Dwight Johnson Porter (April 12, 1916 – June 4, 2006) was a United States diplomat. He served as United States Ambassador to Lebanon from 1965 to 1970.

==Biography==

Dwight J. Porter was born in Shawnee, Oklahoma on April 12, 1916, the son of Dwight and Gertrude Johnson Porter. During World War II, he served in the United States Marine Corps 1942–45. He married Adele Ritchie on October 6, 1942 (shortly before his deployment with the Marines) in Omaha, Nebraska, and together the couple had three sons and three daughters.
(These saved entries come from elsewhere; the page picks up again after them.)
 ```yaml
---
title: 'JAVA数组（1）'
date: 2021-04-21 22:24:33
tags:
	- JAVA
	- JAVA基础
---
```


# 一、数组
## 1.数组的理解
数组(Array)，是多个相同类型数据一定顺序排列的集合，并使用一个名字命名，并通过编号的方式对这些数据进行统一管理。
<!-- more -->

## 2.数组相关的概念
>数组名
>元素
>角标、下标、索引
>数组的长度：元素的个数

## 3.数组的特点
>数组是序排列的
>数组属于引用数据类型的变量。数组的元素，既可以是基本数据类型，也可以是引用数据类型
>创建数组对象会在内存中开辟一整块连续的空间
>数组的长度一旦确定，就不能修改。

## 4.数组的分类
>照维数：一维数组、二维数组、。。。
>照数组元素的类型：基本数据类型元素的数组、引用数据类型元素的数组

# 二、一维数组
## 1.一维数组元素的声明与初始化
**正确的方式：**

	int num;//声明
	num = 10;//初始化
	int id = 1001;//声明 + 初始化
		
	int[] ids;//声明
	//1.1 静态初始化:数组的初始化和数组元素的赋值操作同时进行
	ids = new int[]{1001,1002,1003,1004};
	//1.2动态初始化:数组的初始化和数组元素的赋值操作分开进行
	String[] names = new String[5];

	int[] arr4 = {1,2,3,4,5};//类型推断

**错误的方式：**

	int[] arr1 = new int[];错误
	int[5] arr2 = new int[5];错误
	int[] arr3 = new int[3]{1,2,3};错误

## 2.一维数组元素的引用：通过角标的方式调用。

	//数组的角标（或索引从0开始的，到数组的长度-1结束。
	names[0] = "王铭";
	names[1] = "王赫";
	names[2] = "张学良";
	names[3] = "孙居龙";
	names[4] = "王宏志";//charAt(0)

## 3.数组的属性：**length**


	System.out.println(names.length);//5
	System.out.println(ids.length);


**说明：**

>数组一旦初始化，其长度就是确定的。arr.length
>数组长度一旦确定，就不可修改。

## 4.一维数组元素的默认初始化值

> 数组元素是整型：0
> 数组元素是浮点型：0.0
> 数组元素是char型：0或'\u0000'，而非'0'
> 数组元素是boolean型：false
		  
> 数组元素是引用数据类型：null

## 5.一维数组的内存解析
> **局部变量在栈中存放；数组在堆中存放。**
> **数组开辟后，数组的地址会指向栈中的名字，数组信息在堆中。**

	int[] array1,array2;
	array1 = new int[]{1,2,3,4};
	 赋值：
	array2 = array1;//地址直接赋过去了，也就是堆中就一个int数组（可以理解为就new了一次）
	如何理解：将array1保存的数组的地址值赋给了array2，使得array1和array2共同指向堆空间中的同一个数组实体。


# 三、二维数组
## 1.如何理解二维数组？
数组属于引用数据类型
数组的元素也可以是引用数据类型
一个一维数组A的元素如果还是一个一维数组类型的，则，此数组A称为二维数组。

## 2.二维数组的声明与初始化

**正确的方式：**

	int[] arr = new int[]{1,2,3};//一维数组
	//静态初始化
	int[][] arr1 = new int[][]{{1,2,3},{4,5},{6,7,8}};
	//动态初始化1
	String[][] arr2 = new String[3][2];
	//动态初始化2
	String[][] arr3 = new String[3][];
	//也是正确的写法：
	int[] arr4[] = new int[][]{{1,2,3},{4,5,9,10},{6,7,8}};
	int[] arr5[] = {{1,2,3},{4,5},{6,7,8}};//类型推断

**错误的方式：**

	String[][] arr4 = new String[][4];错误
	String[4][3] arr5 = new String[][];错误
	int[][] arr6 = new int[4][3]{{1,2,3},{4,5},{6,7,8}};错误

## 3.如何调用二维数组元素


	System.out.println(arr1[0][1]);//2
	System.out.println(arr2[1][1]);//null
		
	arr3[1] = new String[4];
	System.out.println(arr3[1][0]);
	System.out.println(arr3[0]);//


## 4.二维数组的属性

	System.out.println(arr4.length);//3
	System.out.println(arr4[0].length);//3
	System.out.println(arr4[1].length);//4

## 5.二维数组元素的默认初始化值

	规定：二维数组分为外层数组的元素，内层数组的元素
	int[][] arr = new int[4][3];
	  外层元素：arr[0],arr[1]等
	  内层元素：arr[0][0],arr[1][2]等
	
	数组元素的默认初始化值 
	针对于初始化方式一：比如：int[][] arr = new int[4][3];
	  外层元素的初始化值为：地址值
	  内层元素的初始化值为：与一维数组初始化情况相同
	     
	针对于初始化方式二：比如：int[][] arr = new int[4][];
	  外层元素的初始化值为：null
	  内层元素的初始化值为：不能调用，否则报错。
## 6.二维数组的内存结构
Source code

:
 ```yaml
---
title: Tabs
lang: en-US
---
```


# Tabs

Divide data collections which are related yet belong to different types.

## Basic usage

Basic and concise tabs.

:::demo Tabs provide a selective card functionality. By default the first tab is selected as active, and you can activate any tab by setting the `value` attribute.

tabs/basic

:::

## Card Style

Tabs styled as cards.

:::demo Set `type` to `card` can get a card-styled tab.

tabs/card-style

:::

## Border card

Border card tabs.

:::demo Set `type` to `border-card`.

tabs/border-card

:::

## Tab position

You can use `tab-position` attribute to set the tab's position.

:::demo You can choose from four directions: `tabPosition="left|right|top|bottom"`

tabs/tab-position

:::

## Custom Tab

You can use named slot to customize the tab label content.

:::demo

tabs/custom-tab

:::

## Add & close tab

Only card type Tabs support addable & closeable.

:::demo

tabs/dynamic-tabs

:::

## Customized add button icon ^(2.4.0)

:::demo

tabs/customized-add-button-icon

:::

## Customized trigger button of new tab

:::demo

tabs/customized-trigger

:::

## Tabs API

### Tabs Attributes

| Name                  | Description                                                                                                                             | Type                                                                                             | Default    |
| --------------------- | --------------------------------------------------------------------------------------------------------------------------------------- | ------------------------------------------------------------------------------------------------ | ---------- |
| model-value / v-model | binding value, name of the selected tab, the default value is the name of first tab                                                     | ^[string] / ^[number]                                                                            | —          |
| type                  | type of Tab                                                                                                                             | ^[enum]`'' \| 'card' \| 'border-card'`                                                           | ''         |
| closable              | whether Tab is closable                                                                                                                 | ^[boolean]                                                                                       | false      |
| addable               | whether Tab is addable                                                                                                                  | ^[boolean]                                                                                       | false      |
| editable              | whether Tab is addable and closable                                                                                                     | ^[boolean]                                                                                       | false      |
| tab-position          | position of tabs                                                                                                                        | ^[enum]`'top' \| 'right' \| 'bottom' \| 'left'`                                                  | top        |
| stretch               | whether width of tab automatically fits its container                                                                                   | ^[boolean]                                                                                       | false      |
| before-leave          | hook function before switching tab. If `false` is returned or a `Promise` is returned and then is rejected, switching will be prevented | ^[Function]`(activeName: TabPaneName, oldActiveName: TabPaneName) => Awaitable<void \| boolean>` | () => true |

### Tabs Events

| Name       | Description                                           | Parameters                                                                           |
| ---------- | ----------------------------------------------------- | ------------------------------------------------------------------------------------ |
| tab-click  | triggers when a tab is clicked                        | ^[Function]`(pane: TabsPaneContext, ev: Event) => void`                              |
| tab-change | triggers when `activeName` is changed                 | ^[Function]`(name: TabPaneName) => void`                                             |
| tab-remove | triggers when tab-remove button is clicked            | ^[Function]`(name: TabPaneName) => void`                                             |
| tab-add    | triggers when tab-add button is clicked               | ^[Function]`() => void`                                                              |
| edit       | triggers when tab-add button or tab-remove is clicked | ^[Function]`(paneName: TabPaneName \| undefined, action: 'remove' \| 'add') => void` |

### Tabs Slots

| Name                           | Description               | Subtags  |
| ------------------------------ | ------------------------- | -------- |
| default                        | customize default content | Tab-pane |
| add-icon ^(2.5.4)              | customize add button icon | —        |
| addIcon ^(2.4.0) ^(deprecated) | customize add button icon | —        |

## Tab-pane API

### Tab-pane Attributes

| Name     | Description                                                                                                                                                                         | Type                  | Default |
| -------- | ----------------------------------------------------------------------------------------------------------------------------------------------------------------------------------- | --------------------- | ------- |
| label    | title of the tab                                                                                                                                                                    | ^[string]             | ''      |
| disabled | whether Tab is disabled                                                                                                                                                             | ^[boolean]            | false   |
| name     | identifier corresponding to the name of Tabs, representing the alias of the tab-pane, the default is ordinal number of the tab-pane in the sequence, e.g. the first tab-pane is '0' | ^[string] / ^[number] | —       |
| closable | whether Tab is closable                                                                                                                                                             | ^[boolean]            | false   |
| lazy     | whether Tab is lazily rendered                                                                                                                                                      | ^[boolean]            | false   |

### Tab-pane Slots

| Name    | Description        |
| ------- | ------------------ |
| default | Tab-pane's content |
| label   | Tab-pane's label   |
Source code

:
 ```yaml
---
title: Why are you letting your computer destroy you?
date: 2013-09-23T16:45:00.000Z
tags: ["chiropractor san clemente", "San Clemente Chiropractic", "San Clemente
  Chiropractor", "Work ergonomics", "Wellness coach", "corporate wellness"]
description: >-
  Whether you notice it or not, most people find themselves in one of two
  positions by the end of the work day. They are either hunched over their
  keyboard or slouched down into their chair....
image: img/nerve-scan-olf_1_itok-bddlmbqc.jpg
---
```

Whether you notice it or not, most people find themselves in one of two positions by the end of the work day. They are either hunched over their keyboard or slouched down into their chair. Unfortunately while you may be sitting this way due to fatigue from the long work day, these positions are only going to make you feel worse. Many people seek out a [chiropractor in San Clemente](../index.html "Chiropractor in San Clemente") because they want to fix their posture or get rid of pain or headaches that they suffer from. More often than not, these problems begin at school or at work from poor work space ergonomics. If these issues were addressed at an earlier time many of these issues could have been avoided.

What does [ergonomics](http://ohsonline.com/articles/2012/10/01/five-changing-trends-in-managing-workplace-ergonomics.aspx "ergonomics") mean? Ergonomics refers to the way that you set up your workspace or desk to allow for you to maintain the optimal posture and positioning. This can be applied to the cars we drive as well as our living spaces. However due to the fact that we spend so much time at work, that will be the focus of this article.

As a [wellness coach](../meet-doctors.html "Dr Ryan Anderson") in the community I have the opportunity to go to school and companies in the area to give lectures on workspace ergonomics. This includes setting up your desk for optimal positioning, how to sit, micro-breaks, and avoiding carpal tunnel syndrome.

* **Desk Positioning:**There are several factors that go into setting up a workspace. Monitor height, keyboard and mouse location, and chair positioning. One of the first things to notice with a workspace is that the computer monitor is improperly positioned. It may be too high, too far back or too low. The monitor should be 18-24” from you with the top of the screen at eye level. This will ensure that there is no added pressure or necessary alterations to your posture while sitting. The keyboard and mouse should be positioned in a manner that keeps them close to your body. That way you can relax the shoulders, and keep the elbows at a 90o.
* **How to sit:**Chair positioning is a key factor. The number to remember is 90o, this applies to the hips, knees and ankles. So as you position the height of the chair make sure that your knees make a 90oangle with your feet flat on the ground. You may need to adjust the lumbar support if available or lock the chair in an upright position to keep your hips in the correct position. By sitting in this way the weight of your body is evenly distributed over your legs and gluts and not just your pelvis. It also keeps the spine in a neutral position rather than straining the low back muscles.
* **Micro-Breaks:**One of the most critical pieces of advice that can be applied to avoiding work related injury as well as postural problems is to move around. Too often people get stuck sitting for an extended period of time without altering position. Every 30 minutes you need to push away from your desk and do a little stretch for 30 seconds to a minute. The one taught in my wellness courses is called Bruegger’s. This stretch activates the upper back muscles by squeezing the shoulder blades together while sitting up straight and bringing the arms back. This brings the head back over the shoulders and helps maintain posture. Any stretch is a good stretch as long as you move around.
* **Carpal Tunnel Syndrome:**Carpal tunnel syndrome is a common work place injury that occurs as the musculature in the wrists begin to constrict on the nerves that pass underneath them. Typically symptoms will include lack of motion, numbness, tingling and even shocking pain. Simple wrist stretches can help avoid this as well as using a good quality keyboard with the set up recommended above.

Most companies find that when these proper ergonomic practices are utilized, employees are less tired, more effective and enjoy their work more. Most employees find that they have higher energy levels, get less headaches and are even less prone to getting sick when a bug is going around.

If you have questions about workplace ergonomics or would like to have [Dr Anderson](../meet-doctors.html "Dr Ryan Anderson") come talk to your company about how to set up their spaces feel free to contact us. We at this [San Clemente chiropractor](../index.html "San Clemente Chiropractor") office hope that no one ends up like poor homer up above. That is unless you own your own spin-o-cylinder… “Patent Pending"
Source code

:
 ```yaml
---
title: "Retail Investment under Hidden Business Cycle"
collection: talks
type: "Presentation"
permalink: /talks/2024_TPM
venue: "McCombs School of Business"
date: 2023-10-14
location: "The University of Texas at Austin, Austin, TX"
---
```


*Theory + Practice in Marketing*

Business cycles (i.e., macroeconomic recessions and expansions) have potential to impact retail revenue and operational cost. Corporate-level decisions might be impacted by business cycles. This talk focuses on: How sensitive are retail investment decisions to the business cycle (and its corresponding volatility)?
After the war, Porter worked for the Displaced Persons Commission from 1945 to 1949. He was then a Foreign Service Officer posted in Frankfurt am Main 1949–54, then in London 1954–56. He spent 1956-59 in Washington, D.C., at the State Department's Economics Bureau, then returned to the field, spending 1959–63 in Vienna.

In 1963, President of the United States John F. Kennedy named Porter Assistant Secretary of State for Administration and, after Senate confirmation, Porter held this position from October 2, 1963 until March 28, 1965.

In 1965, President Lyndon B. Johnson named Porter United States Ambassador to Lebanon, and he held this post from June 22, 1965 until September 12, 1970. He was thus Ambassador to Lebanon during the Six-Day War, and later commented publicly about the USS Liberty incident. After the attack, he recounted a conversation between an Israeli pilot and the Israel Defense Forces (IDF) war room, which he said picked up by a National Security Agency listening post at the U.S. embassy in Beirut. Israeli pilot to IDF war room: “This is an American ship. Do you still want us to attack?” IDF war room to Israeli pilot: “Yes, follow orders.” Israeli pilot to IDF war room: “But sir, it’s an American ship – I can see the flag!” IDF war room to Israeli pilot: “Nevermind; hit it.” William Chandler, the former head of the Trans-Arabian Pipeline Company and a close friend of Porter, said Porter recalled this pilot protesting to ground control. Porter also discussed the transcripts with former U.S. Ambassador to Qatar Andrew Killgore. According to Killgore, Porter said that he “saw the telex, read it, and passed it right back” to the embassy official who had shown it to him and quoted him as recalling that the transcript showed “Israel was attacking, and they know it’s an American ship.”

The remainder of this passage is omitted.